[Stored data entries]
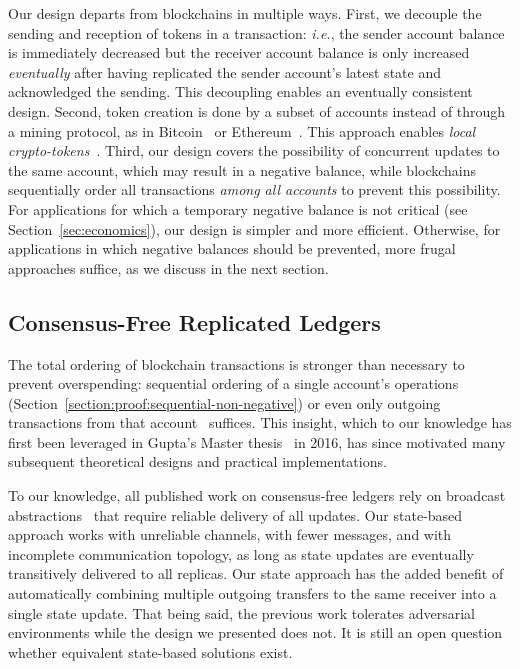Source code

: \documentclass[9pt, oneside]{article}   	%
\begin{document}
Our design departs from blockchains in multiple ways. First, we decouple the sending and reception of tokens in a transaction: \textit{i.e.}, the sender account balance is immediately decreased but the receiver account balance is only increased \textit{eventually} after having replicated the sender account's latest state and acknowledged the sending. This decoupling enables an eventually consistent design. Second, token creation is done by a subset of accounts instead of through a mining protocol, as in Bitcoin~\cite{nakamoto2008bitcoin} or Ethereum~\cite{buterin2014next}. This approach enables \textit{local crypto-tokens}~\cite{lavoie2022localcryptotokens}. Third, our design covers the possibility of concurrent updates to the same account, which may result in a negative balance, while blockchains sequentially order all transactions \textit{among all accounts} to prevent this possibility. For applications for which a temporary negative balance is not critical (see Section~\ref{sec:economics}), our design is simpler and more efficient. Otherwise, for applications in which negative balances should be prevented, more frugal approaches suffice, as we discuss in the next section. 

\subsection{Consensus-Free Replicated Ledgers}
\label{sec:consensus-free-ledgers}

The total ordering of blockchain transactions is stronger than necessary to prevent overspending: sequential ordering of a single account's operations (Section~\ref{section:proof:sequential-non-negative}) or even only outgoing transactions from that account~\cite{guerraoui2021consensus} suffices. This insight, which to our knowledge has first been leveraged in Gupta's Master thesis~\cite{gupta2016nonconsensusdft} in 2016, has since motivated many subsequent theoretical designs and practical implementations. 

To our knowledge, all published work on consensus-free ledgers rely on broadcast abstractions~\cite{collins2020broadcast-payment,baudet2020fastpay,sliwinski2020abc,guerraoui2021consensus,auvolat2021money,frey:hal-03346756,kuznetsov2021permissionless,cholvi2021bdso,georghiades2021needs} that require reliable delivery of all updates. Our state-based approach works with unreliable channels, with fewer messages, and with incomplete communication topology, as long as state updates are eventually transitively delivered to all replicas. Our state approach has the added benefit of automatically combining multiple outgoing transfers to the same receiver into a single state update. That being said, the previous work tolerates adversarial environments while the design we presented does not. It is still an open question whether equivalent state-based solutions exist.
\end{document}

### Task directions
The task calls for every record to be transcribed exactly, with no images included.

### Written response
Source code

: \documentclass[9pt, oneside]{article}   	%
\begin{document}
Our design departs from blockchains in multiple ways. First, we decouple the sending and reception of tokens in a transaction: \textit{i.e.}, the sender account balance is immediately decreased but the receiver account balance is only increased \textit{eventually} after having replicated the sender account's latest state and acknowledged the sending. This decoupling enables an eventually consistent design. Second, token creation is done by a subset of accounts instead of through a mining protocol, as in Bitcoin~\cite{nakamoto2008bitcoin} or Ethereum~\cite{buterin2014next}. This approach enables \textit{local crypto-tokens}~\cite{lavoie2022localcryptotokens}. Third, our design covers the possibility of concurrent updates to the same account, which may result in a negative balance, while blockchains sequentially order all transactions \textit{among all accounts} to prevent this possibility. For applications for which a temporary negative balance is not critical (see Section~\ref{sec:economics}), our design is simpler and more efficient. Otherwise, for applications in which negative balances should be prevented, more frugal approaches suffice, as we discuss in the next section. 

\subsection{Consensus-Free Replicated Ledgers}
\label{sec:consensus-free-ledgers}

The total ordering of blockchain transactions is stronger than necessary to prevent overspending: sequential ordering of a single account's operations (Section~\ref{section:proof:sequential-non-negative}) or even only outgoing transactions from that account~\cite{guerraoui2021consensus} suffices. This insight, which to our knowledge has first been leveraged in Gupta's Master thesis~\cite{gupta2016nonconsensusdft} in 2016, has since motivated many subsequent theoretical designs and practical implementations. 

To our knowledge, all published work on consensus-free ledgers rely on broadcast abstractions~\cite{collins2020broadcast-payment,baudet2020fastpay,sliwinski2020abc,guerraoui2021consensus,auvolat2021money,frey:hal-03346756,kuznetsov2021permissionless,cholvi2021bdso,georghiades2021needs} that require reliable delivery of all updates. Our state-based approach works with unreliable channels, with fewer messages, and with incomplete communication topology, as long as state updates are eventually transitively delivered to all replicas. Our state approach has the added benefit of automatically combining multiple outgoing transfers to the same receiver into a single state update. That being said, the previous work tolerates adversarial environments while the design we presented does not. It is still an open question whether equivalent state-based solutions exist.
\end{document}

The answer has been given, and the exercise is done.